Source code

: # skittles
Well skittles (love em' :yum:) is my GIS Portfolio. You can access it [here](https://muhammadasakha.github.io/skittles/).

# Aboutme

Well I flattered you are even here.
---
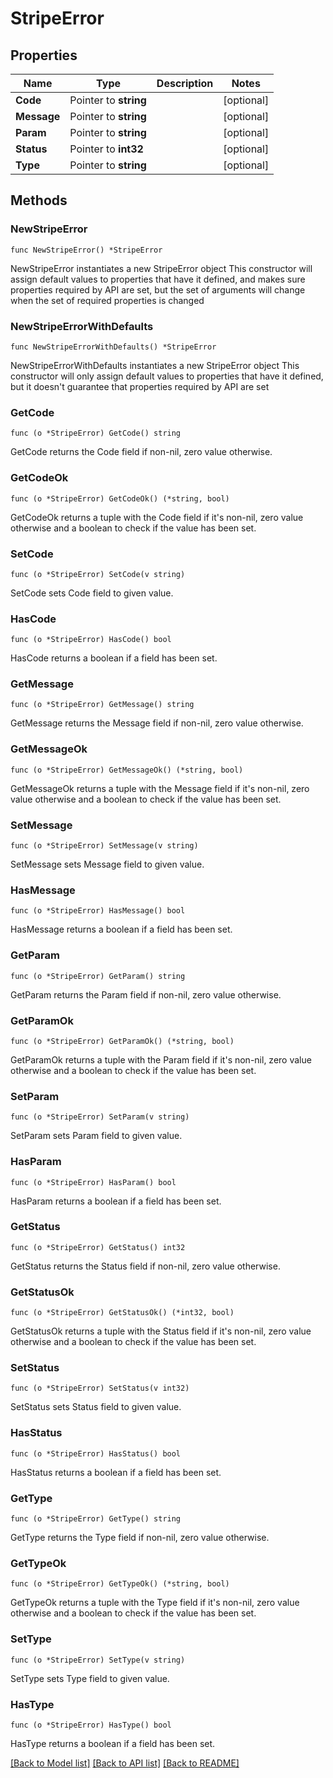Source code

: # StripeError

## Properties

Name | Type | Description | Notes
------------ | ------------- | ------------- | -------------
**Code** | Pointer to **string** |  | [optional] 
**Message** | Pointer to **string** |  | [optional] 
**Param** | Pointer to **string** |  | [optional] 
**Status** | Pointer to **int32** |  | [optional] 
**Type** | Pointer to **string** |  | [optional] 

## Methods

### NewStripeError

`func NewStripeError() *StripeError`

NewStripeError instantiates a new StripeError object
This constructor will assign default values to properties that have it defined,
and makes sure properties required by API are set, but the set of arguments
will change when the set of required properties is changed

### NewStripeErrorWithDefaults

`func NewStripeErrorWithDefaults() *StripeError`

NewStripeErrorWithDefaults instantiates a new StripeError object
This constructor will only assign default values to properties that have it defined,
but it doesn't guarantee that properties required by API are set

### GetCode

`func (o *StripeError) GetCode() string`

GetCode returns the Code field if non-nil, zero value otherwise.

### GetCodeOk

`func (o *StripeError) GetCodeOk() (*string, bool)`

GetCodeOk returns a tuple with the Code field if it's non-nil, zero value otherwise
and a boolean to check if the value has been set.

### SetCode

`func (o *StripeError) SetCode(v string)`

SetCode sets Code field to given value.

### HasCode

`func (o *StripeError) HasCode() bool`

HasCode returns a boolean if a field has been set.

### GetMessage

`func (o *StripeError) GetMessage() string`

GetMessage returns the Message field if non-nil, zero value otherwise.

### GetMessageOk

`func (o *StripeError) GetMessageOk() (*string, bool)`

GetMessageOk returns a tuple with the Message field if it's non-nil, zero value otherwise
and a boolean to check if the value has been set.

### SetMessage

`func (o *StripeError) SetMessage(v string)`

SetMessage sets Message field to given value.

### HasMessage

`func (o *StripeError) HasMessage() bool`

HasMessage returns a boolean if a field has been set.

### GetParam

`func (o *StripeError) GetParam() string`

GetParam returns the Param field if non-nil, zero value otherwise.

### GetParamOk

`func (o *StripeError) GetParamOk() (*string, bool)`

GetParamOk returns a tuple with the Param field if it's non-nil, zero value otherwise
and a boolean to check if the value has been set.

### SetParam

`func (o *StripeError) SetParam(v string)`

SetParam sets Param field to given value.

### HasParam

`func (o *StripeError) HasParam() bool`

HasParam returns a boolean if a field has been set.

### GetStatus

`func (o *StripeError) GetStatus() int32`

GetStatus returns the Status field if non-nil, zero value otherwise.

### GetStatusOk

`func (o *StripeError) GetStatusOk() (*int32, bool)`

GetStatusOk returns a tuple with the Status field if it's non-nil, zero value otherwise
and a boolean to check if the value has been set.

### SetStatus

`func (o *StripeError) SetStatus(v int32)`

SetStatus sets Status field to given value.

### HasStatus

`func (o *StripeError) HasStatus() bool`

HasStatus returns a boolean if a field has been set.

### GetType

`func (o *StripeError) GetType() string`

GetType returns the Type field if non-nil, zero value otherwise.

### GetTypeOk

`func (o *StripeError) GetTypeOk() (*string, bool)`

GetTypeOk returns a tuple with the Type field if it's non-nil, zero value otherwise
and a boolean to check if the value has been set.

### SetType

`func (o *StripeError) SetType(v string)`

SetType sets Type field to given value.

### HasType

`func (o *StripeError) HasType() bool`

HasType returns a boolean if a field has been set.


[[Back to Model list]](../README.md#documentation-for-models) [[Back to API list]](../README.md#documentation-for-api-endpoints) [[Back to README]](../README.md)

### Aim of the exercise
Whatever else the listing above holds, retype exactly only the lines from the one containing "NewStripeError instantiates a" to the one containing "### HasMessage", both ends kept.

### Finished exercise
NewStripeError instantiates a new StripeError object
This constructor will assign default values to properties that have it defined,
and makes sure properties required by API are set, but the set of arguments
will change when the set of required properties is changed

### NewStripeErrorWithDefaults

`func NewStripeErrorWithDefaults() *StripeError`

NewStripeErrorWithDefaults instantiates a new StripeError object
This constructor will only assign default values to properties that have it defined,
but it doesn't guarantee that properties required by API are set

### GetCode

`func (o *StripeError) GetCode() string`

GetCode returns the Code field if non-nil, zero value otherwise.

### GetCodeOk

`func (o *StripeError) GetCodeOk() (*string, bool)`

GetCodeOk returns a tuple with the Code field if it's non-nil, zero value otherwise
and a boolean to check if the value has been set.

### SetCode

`func (o *StripeError) SetCode(v string)`

SetCode sets Code field to given value.

### HasCode

`func (o *StripeError) HasCode() bool`

HasCode returns a boolean if a field has been set.

### GetMessage

`func (o *StripeError) GetMessage() string`

GetMessage returns the Message field if non-nil, zero value otherwise.

### GetMessageOk

`func (o *StripeError) GetMessageOk() (*string, bool)`

GetMessageOk returns a tuple with the Message field if it's non-nil, zero value otherwise
and a boolean to check if the value has been set.

### SetMessage

`func (o *StripeError) SetMessage(v string)`

SetMessage sets Message field to given value.

### HasMessage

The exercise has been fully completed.